The juvenile court granted Mother's request for reinstatement of family reunification services. The court directed Mother to participate in random drug testing, individual counseling, and conjoint counseling with K.H. In addition, the court warned Mother of the consequences of failing to take advantage of its order restoring reunification services: "So I want to advise Mother, since we're reinstating reunification services, that is for a period of six months. If at the end of that six months I'm not able to order that [K.H.] return home to you, then reunification services are going to have to be terminated, and we'll set another plan for whether it's adoption or guardianship or some other permanent option for her. [¶] So it's very important that you comply fully with your case plan in the next six months and take advantage of your visitation time with [K.H.]"

C. The Second Termination of Family Reunification Services

In advance of the review hearing set six months after the restoration of reunification services, the Department submitted a progress report to the juvenile court.
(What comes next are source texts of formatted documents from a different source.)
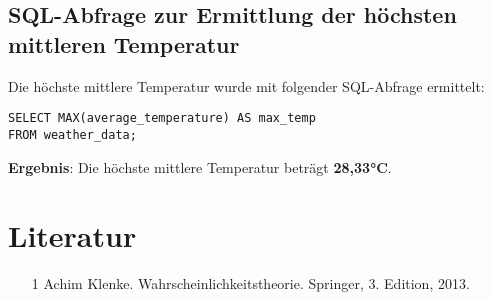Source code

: \documentclass[a4paper,12pt]{article}
\begin{document}
\subsection{SQL-Abfrage zur Ermittlung der höchsten mittleren Temperatur}
Die höchste mittlere Temperatur wurde mit folgender SQL-Abfrage ermittelt:
\begin{verbatim}
SELECT MAX(average_temperature) AS max_temp
FROM weather_data;
\end{verbatim}
\textbf{Ergebnis}: Die höchste mittlere Temperatur beträgt \textbf{28,33°C}.



\section{Literatur}
\begin{itemize}
    \item [1] Achim Klenke. Wahrscheinlichkeitstheorie. Springer, 3. Edition, 2013.
\end{itemize}
\end{document}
According to the report, Mother continued to participate in individual counseling but conjoint counseling had yet to begin, due in part to Mother's inability to attend the sessions in a timely manner (she had been "late to every single pre[-]scheduled session"). Mother had tested negative for drugs on 10 occasions, but she had failed to show up for at least eight scheduled drug tests. Among these missed tests were five consecutive "no shows" between July 3 and July 31, 2017, meaning that for an entire month Mother went untested.

One conjoint counseling session was cancelled due to the foster mother's inability to transport K.H. to the session.

In light of her "ten-year history of substance abuse," the Department found Mother's inconsistent drug testing to be a "concern." As a result, the Department recommended that family reunification services be terminated. As for the Foster Parents, the Department advised they had a tight bond with K.H. and there were "no barriers or concerns" to their adoption of K.H. if she did not reunify with Mother.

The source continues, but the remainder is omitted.